▶ [Task] What lines of the data include the string "textView"? Copy them all.

▶ [Input for this task]
************
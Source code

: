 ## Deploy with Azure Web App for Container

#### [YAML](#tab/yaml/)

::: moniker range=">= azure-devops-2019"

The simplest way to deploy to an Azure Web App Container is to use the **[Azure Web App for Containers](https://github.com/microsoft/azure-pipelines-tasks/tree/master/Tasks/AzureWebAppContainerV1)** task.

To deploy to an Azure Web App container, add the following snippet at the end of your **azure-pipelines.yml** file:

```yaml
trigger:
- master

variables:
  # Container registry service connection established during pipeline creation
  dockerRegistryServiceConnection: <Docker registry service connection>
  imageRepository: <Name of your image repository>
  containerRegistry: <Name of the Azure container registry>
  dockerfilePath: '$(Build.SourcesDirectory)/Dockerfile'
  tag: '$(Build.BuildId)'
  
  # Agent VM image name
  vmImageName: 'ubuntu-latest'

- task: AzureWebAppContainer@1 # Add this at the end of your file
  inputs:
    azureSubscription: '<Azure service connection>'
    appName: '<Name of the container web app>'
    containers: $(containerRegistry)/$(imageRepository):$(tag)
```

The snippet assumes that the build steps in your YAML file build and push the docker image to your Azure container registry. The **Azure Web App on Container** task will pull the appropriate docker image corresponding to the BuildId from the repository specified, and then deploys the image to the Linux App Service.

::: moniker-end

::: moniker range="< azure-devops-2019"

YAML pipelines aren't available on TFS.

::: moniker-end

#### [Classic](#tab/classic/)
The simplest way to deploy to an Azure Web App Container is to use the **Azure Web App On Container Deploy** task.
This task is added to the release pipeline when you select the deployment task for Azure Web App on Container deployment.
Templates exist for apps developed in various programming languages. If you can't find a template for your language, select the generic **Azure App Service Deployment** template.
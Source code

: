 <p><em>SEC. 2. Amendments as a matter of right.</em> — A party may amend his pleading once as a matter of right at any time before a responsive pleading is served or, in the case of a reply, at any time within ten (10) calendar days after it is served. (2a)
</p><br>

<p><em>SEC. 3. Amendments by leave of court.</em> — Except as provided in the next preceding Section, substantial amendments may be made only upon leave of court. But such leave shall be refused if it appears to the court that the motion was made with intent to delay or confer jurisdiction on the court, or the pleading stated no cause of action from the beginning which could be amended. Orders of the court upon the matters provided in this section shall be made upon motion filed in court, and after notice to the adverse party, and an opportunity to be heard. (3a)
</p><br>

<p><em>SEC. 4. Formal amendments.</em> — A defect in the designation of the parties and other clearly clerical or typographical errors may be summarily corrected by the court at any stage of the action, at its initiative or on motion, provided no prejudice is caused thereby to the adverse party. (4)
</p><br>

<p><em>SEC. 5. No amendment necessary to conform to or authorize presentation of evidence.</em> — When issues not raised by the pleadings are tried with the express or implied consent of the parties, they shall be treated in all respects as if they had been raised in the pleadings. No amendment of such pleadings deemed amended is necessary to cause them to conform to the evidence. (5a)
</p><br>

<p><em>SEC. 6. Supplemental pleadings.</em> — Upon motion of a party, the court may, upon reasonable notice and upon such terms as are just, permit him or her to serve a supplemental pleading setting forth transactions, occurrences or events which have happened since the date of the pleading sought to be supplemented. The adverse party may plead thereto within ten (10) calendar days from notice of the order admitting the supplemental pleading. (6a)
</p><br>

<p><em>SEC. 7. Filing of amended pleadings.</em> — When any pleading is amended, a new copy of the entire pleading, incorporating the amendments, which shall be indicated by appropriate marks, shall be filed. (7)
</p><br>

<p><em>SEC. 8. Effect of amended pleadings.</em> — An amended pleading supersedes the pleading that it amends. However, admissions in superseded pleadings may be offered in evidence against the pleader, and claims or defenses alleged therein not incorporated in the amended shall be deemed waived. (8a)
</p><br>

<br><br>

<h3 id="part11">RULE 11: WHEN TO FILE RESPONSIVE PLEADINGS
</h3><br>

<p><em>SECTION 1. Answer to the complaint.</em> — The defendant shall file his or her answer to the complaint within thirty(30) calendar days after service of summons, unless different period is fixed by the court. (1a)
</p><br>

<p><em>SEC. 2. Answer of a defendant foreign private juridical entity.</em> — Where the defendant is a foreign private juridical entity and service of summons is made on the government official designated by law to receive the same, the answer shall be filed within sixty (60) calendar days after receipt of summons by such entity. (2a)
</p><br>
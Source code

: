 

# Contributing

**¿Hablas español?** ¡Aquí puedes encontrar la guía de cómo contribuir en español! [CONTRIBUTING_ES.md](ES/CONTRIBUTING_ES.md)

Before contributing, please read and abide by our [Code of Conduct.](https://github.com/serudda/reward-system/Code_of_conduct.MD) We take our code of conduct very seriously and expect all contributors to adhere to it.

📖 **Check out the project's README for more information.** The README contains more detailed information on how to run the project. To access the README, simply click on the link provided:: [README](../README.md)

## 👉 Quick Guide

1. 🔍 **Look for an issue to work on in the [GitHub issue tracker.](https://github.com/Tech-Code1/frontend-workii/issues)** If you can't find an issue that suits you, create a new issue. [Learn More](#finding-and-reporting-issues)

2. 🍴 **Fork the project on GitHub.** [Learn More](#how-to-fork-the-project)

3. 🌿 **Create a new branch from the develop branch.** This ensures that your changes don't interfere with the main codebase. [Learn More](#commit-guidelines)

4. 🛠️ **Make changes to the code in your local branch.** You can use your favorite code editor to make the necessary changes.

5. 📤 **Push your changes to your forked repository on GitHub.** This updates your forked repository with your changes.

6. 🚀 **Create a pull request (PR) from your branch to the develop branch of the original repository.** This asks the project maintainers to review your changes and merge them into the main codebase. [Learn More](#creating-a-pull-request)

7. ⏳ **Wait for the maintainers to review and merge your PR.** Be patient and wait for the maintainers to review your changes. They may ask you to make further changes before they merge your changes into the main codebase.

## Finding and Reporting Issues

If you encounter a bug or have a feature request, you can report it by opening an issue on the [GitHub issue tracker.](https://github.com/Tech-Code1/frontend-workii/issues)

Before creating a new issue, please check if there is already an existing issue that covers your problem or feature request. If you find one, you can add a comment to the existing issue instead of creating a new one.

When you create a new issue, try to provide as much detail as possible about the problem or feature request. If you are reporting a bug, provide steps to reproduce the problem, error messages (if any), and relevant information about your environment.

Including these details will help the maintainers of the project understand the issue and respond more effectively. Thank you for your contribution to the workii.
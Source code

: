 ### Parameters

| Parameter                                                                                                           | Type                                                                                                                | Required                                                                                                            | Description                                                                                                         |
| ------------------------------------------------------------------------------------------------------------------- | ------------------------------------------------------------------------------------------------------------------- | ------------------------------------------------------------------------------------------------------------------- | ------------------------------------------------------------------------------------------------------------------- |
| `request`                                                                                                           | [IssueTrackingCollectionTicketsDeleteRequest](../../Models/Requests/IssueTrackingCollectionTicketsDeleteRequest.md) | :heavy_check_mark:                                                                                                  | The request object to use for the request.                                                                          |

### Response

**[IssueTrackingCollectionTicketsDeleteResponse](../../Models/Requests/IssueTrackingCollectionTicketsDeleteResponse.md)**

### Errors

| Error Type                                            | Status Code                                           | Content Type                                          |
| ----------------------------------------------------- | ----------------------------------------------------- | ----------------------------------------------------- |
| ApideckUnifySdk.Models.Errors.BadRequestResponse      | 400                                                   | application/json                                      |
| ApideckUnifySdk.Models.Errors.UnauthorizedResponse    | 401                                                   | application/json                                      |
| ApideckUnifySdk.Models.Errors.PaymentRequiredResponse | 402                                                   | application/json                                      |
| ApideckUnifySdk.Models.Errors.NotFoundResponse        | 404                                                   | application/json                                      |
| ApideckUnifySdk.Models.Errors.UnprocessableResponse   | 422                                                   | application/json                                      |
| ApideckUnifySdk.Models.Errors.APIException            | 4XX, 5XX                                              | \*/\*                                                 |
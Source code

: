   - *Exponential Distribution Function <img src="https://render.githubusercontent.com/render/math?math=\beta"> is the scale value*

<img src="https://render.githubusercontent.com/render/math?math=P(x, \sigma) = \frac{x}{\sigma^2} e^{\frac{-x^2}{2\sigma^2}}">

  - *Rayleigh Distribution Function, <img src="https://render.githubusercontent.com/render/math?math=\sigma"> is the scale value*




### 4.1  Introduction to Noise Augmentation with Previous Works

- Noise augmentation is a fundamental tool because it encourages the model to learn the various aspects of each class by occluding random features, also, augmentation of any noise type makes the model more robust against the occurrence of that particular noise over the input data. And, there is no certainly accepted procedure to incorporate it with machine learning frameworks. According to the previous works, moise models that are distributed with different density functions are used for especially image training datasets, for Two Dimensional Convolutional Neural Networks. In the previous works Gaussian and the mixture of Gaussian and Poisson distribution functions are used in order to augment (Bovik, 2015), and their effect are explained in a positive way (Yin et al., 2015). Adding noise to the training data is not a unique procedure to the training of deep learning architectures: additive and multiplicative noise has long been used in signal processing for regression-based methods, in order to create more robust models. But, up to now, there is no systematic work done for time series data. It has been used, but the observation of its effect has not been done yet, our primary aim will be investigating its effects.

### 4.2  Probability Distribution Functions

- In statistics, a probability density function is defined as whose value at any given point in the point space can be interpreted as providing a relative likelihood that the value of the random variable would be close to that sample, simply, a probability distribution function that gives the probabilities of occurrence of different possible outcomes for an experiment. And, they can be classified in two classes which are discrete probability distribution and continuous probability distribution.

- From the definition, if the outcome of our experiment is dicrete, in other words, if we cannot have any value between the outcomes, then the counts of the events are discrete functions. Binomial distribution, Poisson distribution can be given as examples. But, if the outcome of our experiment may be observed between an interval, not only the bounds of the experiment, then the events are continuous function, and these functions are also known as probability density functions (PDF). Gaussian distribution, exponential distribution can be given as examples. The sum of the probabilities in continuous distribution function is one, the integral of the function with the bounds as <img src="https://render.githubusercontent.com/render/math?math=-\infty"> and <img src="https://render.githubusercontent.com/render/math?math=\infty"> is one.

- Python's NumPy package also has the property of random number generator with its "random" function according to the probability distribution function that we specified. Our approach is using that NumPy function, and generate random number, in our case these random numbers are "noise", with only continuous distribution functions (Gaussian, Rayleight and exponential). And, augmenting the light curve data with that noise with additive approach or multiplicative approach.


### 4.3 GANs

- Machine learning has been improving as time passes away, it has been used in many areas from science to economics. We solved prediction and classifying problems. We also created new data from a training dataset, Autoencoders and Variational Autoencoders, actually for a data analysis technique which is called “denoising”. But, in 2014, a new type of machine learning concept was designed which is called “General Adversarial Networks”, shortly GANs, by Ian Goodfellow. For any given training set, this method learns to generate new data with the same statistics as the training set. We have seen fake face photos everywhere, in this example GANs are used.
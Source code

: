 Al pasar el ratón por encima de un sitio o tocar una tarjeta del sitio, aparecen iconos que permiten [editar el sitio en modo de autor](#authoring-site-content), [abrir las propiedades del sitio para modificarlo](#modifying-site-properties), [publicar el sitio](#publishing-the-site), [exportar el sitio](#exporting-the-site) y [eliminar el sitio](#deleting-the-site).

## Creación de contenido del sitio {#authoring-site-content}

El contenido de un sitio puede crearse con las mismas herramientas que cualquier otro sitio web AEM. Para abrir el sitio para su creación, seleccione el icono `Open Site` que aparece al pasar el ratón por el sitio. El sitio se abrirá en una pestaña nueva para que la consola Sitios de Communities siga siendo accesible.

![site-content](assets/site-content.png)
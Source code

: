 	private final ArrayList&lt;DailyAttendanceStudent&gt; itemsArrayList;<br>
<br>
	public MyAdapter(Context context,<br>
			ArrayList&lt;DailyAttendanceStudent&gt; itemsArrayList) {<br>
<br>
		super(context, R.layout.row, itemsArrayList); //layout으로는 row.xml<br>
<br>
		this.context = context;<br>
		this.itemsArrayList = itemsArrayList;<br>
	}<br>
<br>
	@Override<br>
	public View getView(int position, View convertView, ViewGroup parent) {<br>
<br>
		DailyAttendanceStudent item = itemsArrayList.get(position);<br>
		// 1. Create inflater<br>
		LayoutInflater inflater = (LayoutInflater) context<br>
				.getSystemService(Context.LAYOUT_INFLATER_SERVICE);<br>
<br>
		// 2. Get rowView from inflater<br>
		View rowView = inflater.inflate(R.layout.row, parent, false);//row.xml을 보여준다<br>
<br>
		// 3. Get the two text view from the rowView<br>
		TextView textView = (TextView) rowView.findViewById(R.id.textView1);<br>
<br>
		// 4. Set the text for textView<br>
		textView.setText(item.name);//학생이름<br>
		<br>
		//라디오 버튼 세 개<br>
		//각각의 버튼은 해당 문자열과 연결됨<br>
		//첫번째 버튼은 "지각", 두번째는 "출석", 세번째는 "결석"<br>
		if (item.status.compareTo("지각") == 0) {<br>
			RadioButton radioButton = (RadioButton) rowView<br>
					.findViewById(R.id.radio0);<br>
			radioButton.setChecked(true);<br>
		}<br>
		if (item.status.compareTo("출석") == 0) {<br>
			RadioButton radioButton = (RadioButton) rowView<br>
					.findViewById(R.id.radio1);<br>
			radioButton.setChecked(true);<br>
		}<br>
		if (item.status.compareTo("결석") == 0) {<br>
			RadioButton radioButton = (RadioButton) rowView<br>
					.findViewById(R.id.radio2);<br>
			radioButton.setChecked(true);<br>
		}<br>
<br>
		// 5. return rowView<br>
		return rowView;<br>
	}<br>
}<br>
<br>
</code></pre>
************
▶ [Result]
		TextView textView = (TextView) rowView.findViewById(R.id.textView1);<br>
		// 4. Set the text for textView<br>
		textView.setText(item.name);//학생이름<br>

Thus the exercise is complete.